The general mechanism of this corrosion is an oxidation of metal atoms by aqueous hydrogen ions. The rate of corrosion is directly related to the concentration of aqueous hydrogen ions. A particularly difficult aspect of the problem is that the corrosion occurs above and in the temperature range of the initial condensation of water. The term "initial condensate" as used herein indicates a phase formed when the temperature of the surrounding environment reaches the dew point of water. At this point a mixture of liquid water, hydrocarbon, and vapor may be present. The initial condensate may occur within the distilling unit itself or in subsequent condensers and other equipment. The top temperature of the fractionating column is normally maintained above the dew point of water. The
initial aqueous condensate formed contains a high percentage of HC1. The chlorine comes from salts in the crude, and recently the salt content of crude oil (especially Opportunity Crudes) being used in refineries has increased, generating more chlorides. Due to the high concentration of acids dissolved in the water, the pH of the first condensate can be rather low. Thus, as noted, the condensed water can be highly corrosive. It is important that the first condensate is made less corrosive.

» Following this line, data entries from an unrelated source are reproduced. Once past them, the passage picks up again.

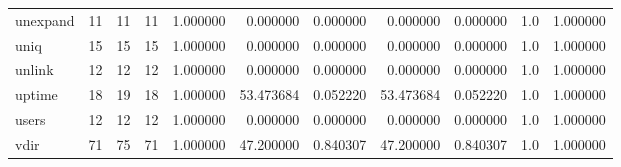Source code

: \begin{tabular}{lrrrrrrrrrr}
unexpand  &                                      11 &                 11 &                                11 &                                   1.000000 &                               0.000000 &                                     0.000000 &                          0.000000 &                                0.000000 &                                1.0 &                                           1.000000 \\
uniq      &                                      15 &                 15 &                                15 &                                   1.000000 &                               0.000000 &                                     0.000000 &                          0.000000 &                                0.000000 &                                1.0 &                                           1.000000 \\
unlink    &                                      12 &                 12 &                                12 &                                   1.000000 &                               0.000000 &                                     0.000000 &                          0.000000 &                                0.000000 &                                1.0 &                                           1.000000 \\
uptime    &                                      18 &                 19 &                                18 &                                   1.000000 &                              53.473684 &                                     0.052220 &                         53.473684 &                                0.052220 &                                1.0 &                                           1.000000 \\
users     &                                      12 &                 12 &                                12 &                                   1.000000 &                               0.000000 &                                     0.000000 &                          0.000000 &                                0.000000 &                                1.0 &                                           1.000000 \\
vdir      &                                      71 &                 75 &                                71 &                                   1.000000 &                              47.200000 &                                     0.840307 &                         47.200000 &                                0.840307 &                                1.0 &                                           1.000000 \\

\end{tabular}

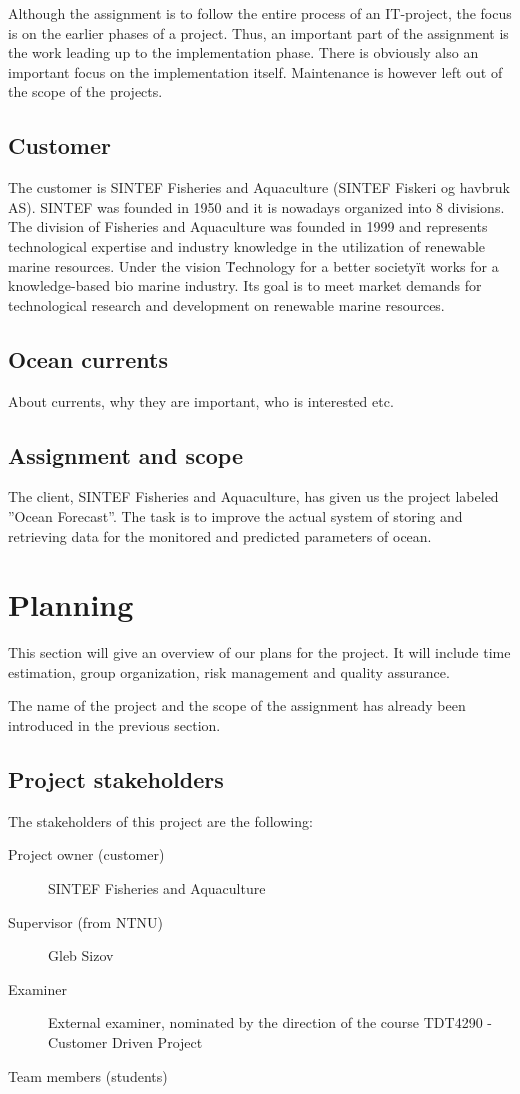 \documentclass[11pt,a4paper,titlepage,oneside]{report}
\begin{document}
Although the assignment is to follow the entire process of an IT-project, the focus is on the earlier phases of a project. Thus, an important part of the assignment is the work leading up to the implementation phase. There is obviously also an important focus on the implementation itself. Maintenance is however left out of the scope of the projects.

\section{Customer}
The customer is SINTEF Fisheries and Aquaculture (SINTEF Fiskeri og havbruk AS). 
SINTEF was founded in 1950 and it is nowadays organized into 8 divisions. The division of Fisheries and Aquaculture was founded in 1999 and represents technological expertise and industry knowledge in the utilization of renewable marine resources. Under the vision \"Technology for a better society\" it works for a knowledge-based bio marine industry. Its goal is to meet market demands for technological research and development on renewable marine resources.

\section{Ocean currents}
About currents, why they are important, who is interested etc.

\section{Assignment and scope}
The client, SINTEF Fisheries and Aquaculture, has given us the project labeled ”Ocean Forecast”. The task is to improve the actual system of storing and retrieving data for the monitored and predicted parameters of ocean.

\chapter{Planning}
This section will give an overview of our plans for the project. It will include time estimation, group organization, risk management and quality assurance.

The name of the project and the scope of the assignment has already been introduced in the previous section.
\section{Project stakeholders}
The stakeholders of this project are the following:
\begin{description}
\item[Project owner (customer)] SINTEF Fisheries and Aquaculture
\item[Supervisor (from NTNU)] Gleb Sizov
\item[Examiner] External examiner, nominated by the direction of the course TDT4290 - Customer Driven Project
\item[Team members (students)] 
\end{description}
\end{document}
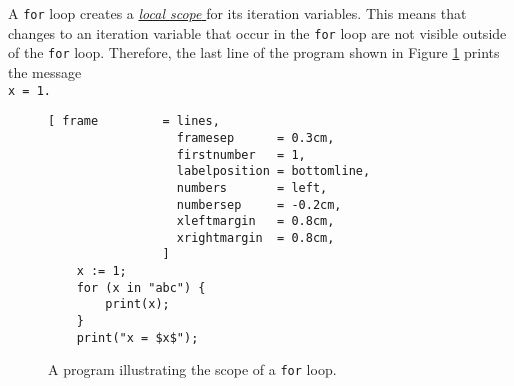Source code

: A \texttt{for} loop creates a 
\href{http://en.wikipedia.org/wiki/Variable_scope}{\emph{local scope} }
for its iteration variables.  This means that changes to an iteration variable that occur in the
\texttt{for} loop are not visible outside of the \texttt{for} loop.
Therefore, the last line of the program shown in Figure \ref{fig:scope-for-loop.stlx} prints the
message 
\\[0.2cm]
\hspace*{1.3cm}
\texttt{x = 1.}

\begin{figure}[!ht]
\centering
\begin{Verbatim}[ frame         = lines, 
                  framesep      = 0.3cm, 
                  firstnumber   = 1,
                  labelposition = bottomline,
                  numbers       = left,
                  numbersep     = -0.2cm,
                  xleftmargin   = 0.8cm,
                  xrightmargin  = 0.8cm,
                ]
    x := 1;
    for (x in "abc") {
        print(x);
    }
    print("x = $x$");
\end{Verbatim}
\vspace*{-0.3cm}
\caption{A program illustrating the scope of a \texttt{for} loop.}
\label{fig:scope-for-loop.stlx}
\end{figure}




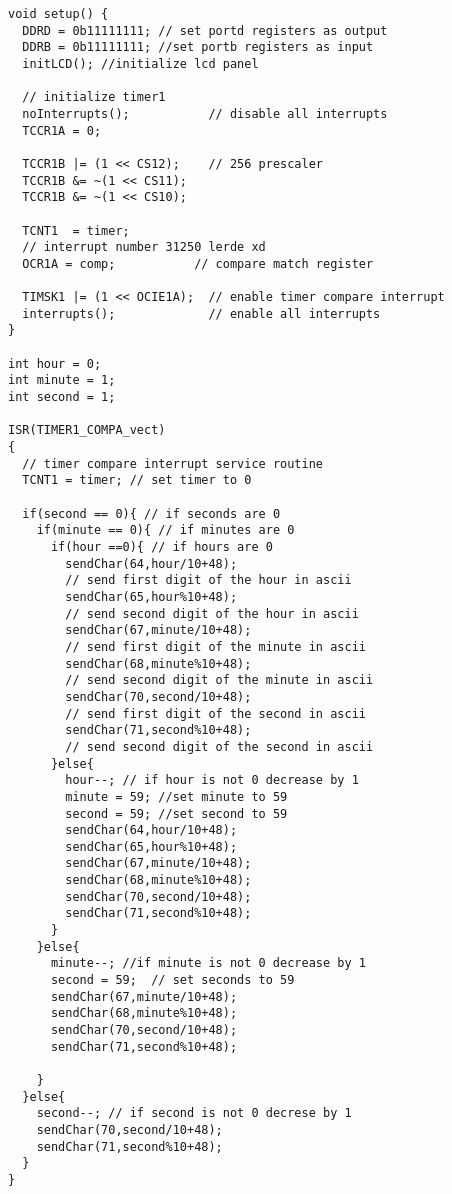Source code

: \documentclass[pdftex,12pt,a4paper]{article}
\begin{document}
\begin{flushleft}
\begin{lstlisting}[language=Arduino]
void setup() {
  DDRD = 0b11111111; // set portd registers as output
  DDRB = 0b11111111; //set portb registers as input
  initLCD(); //initialize lcd panel
 
  // initialize timer1 
  noInterrupts();           // disable all interrupts
  TCCR1A = 0;
  
  TCCR1B |= (1 << CS12);    // 256 prescaler
  TCCR1B &= ~(1 << CS11);
  TCCR1B &= ~(1 << CS10);
    
  TCNT1  = timer;
  // interrupt number 31250 lerde xd
  OCR1A = comp;           // compare match register
  
  TIMSK1 |= (1 << OCIE1A);  // enable timer compare interrupt
  interrupts();             // enable all interrupts
}

int hour = 0;
int minute = 1;
int second = 1;

ISR(TIMER1_COMPA_vect) 
{
  // timer compare interrupt service routine
  TCNT1 = timer; // set timer to 0

  if(second == 0){ // if seconds are 0
    if(minute == 0){ // if minutes are 0
      if(hour ==0){ // if hours are 0
        sendChar(64,hour/10+48); 
        // send first digit of the hour in ascii
        sendChar(65,hour%10+48);
        // send second digit of the hour in ascii
        sendChar(67,minute/10+48);
        // send first digit of the minute in ascii
        sendChar(68,minute%10+48);
        // send second digit of the minute in ascii
        sendChar(70,second/10+48);
        // send first digit of the second in ascii
        sendChar(71,second%10+48);
        // send second digit of the second in ascii
      }else{
        hour--; // if hour is not 0 decrease by 1
        minute = 59; //set minute to 59
        second = 59; //set second to 59
        sendChar(64,hour/10+48);
        sendChar(65,hour%10+48);
        sendChar(67,minute/10+48);
        sendChar(68,minute%10+48);
        sendChar(70,second/10+48);
        sendChar(71,second%10+48);
      }
    }else{
      minute--; //if minute is not 0 decrease by 1
      second = 59;	// set seconds to 59
      sendChar(67,minute/10+48);
      sendChar(68,minute%10+48);
      sendChar(70,second/10+48);
      sendChar(71,second%10+48);
      
    }
  }else{
    second--; // if second is not 0 decrese by 1
    sendChar(70,second/10+48);
    sendChar(71,second%10+48);
  }
}



\end{lstlisting}
\end{flushleft}
\end{document}
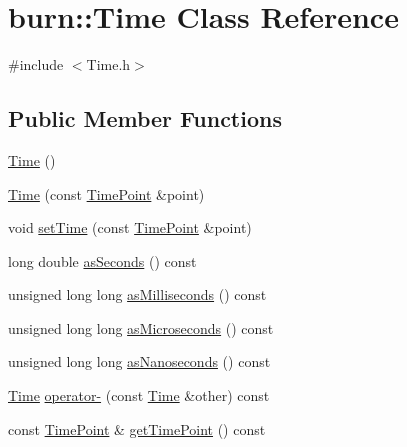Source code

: \hypertarget{classburn_1_1_time}{\section{burn\-:\-:Time Class Reference}
\label{classburn_1_1_time}
}


{\ttfamily \#include $<$Time.\-h$>$}

\subsection*{Public Member Functions}
\begin{DoxyCompactItemize}
\item 
\hyperlink{classburn_1_1_time_a1d23a0a88aa2eeb342a2d8acb4b86cf3}{Time} ()
\item 
\hyperlink{classburn_1_1_time_ac56700cc46aa55773938f1f3fe1bdc4e}{Time} (const \hyperlink{namespaceburn_a431c4128e194f6d8909971ef6253bca9}{Time\-Point} \&point)
\item 
void \hyperlink{classburn_1_1_time_a360877b3779ec6fd3e4993f1fc4a48c3}{set\-Time} (const \hyperlink{namespaceburn_a431c4128e194f6d8909971ef6253bca9}{Time\-Point} \&point)
\item 
long double \hyperlink{classburn_1_1_time_a5fcb537fbce65dc08b54e6494de42fce}{as\-Seconds} () const 
\item 
unsigned long long \hyperlink{classburn_1_1_time_ad55a56bdd08f72d0649bcd54c658bb82}{as\-Milliseconds} () const 
\item 
unsigned long long \hyperlink{classburn_1_1_time_a0fb0aaabbbf1f186f91231b3d987203e}{as\-Microseconds} () const 
\item 
unsigned long long \hyperlink{classburn_1_1_time_a104120a69544ee338f93c32a6663c35a}{as\-Nanoseconds} () const 
\item 
\hyperlink{classburn_1_1_time}{Time} \hyperlink{classburn_1_1_time_a28ec8ef74d89d1ef200a41a6aa5a9ccd}{operator-\/} (const \hyperlink{classburn_1_1_time}{Time} \&other) const 
\item 
const \hyperlink{namespaceburn_a431c4128e194f6d8909971ef6253bca9}{Time\-Point} \& \hyperlink{classburn_1_1_time_a67c20bcaf4e0c38264e88e78b8e641ad}{get\-Time\-Point} () const 
\end{DoxyCompactItemize}
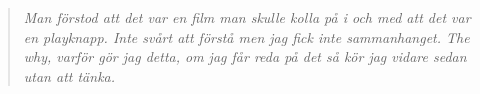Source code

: \begin{quotation}
\em Man förstod att det var en film man skulle kolla på i och med att det var en playknapp. Inte svårt att förstå men jag fick inte sammanhanget. The why, varför gör jag detta, om jag får reda på det så kör jag vidare sedan utan att tänka.
\end{quotation}






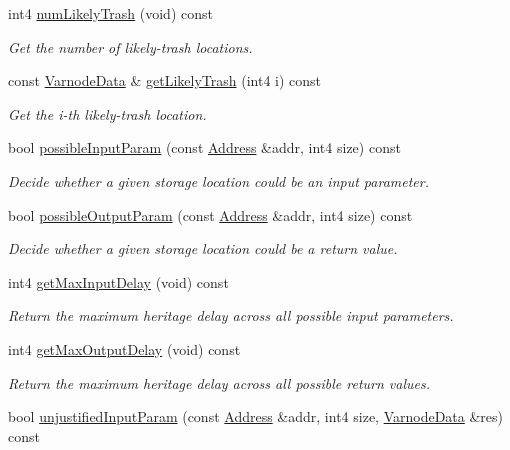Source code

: \begin{DoxyCompactItemize}
int4 \mbox{\hyperlink{class_func_proto_af903eb699778675e96f0d3376b505732}{num\+Likely\+Trash}} (void) const
\begin{DoxyCompactList}\small\item\em Get the number of {\itshape likely-\/trash} locations. \end{DoxyCompactList}\item 
const \mbox{\hyperlink{struct_varnode_data}{Varnode\+Data}} \& \mbox{\hyperlink{class_func_proto_a078b7588849b80acc7c1d1ba13cda5f3}{get\+Likely\+Trash}} (int4 i) const
\begin{DoxyCompactList}\small\item\em Get the i-\/th {\itshape likely-\/trash} location. \end{DoxyCompactList}\item 
bool \mbox{\hyperlink{class_func_proto_a59ed6ca81a4b601ae81f4080a5bf89fa}{possible\+Input\+Param}} (const \mbox{\hyperlink{class_address}{Address}} \&addr, int4 size) const
\begin{DoxyCompactList}\small\item\em Decide whether a given storage location could be an input parameter. \end{DoxyCompactList}\item 
bool \mbox{\hyperlink{class_func_proto_a65c37f6adddd70f3fd17500dcacd0c92}{possible\+Output\+Param}} (const \mbox{\hyperlink{class_address}{Address}} \&addr, int4 size) const
\begin{DoxyCompactList}\small\item\em Decide whether a given storage location could be a return value. \end{DoxyCompactList}\item 
int4 \mbox{\hyperlink{class_func_proto_a07b4705cc5b9695e8c96e1e9294f0cfb}{get\+Max\+Input\+Delay}} (void) const
\begin{DoxyCompactList}\small\item\em Return the maximum heritage delay across all possible input parameters. \end{DoxyCompactList}\item 
int4 \mbox{\hyperlink{class_func_proto_a79cb1fac9b0d2d2c55d3ff4fa7db5c27}{get\+Max\+Output\+Delay}} (void) const
\begin{DoxyCompactList}\small\item\em Return the maximum heritage delay across all possible return values. \end{DoxyCompactList}\item 
bool \mbox{\hyperlink{class_func_proto_af0fe71f261f3593c98efe396973d5775}{unjustified\+Input\+Param}} (const \mbox{\hyperlink{class_address}{Address}} \&addr, int4 size, \mbox{\hyperlink{struct_varnode_data}{Varnode\+Data}} \&res) const

\end{DoxyCompactItemize}
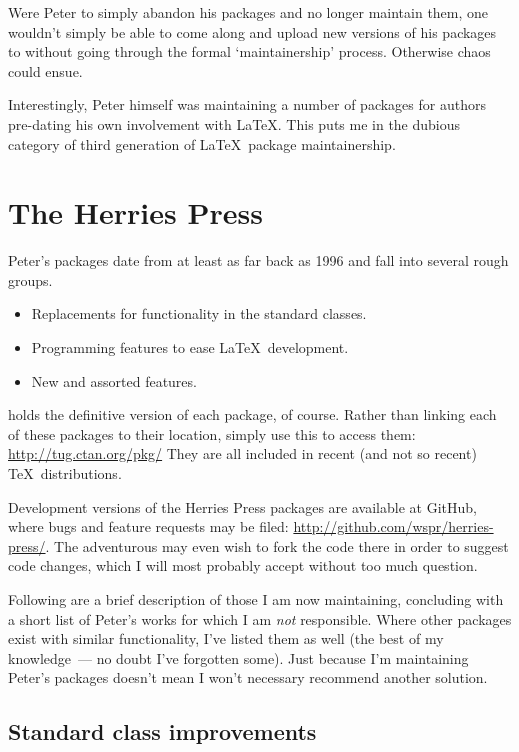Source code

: \documentclass{ltugboat}
\begin{document}
Were Peter to simply abandon his packages and no longer maintain them, one wouldn't simply be able to come along and upload new versions of his packages to  without going through the formal `maintainership' process. Otherwise chaos could ensue.

Interestingly, Peter himself was maintaining a number of packages for authors pre-dating his own involvement with \LaTeX. This puts me in the dubious category of third generation of \LaTeX\ package maintainership.

\section{The Herries Press}

Peter's packages date from at least as far back as 1996 and fall into several rough groups.
\begin{itemize}
\item Replacements for functionality in the standard classes.
\item Programming features to ease \LaTeX\ development.
\item New and assorted features.
\end{itemize}
 holds the definitive version of each package, of course. Rather than linking each of these packages to their  location, simply use this  to access them: \url{http://tug.ctan.org/pkg/}
They are all included in recent (and not so recent) \TeX\ distributions.

Development versions of the Herries Press packages are available at GitHub, where bugs and feature requests may be filed: \url{http://github.com/wspr/herries-press/}. The adventurous may even wish to fork the code there in order to suggest code changes, which I will most probably accept without too much question.

Following are a brief description of those I am now maintaining, concluding with a short list of Peter's works for which I am \emph{not} responsible. Where other packages exist with similar functionality, I've listed them as well (the best of my knowledge~--- no doubt I've forgotten some). Just because I'm maintaining Peter's packages doesn't mean I won't necessary recommend another solution.

\subsection{Standard class improvements}
\end{document}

Conventionally, highly basic ammonia has been added at various points in the system in an attempt to inhibit the corrosiveness of condensed acidic materials. However, ammonia has not been effective to eliminate corrosion occurring at the initial condensate due to its volatility. In one non- limiting view, ammonia may be ineffective because it does not condense completely enough to neutralize the acidic components of the first condensate.
Amines such as morpholine and methoxy propylamine have been used successfully to control or inhibit corrosion that occurs at the point of initial condensation within or after the distillation unit. Adding amines to the petroleum fractionating system raises the pH of the initial condensate rendering the material substantially less corrosive. The amine inhibitor can be added to the system either in pure form or as an aqueous solution. In some cases, sufficient amounts of amine inhibitors are added to raise the pH of the liquid at the point of initial condensation to above 4.5; in some cases to between 5.5 and 6.5. Other highly basic (pKa > 8) amines have been used, including ethylenediamine, monoethanolamine and hexamethylene diamine.
However, the use of these highly basic amines for treating the initial condensate has a problem relating to the resultant hydrochloride salts of these amines which tend to form deposits in distillation columns, column pumparounds, overhead lines, overhead heat exchangers and other parts of the system. These deposits occur after the particular amine has been used for a period of time, sometimes in as little as one or two days. These deposits can cause both fouling and corrosion problems and are particularly problematic in units that do not use a water wash.
Thus, it would be desirable if a method could be devised that neutralizes acid environments in distillation overheads of hydrocarbon processing facilities that minimizes or reduces deposits of hydrochloride and amine salts.
BRIEF SUMMARY OF THE INVENTION
The present invention is a process for neutralizing acidic components in an overhead system of a refining unit comprising water vapor/condensate and petroleum products comprising the step of adding to the system a neutralizing amount of a neutralizing composition comprising an aqueous and/or organic solution of choline hydroxide, preferably wherein the amount of the neutralizing composition ranges from 1 to 10,000 ppm based on the petroleum products.
In one embodiment, the process disclosed herein above further comprising the step of adding one or more hydrogen-bond donor, preferably carboxylic acid, an amine, an amide, or an alcohol, more preferably urea, acetamide, thiourea, m-cresol, or phenol, and more preferably glycerol, and most preferably ethylene glycol.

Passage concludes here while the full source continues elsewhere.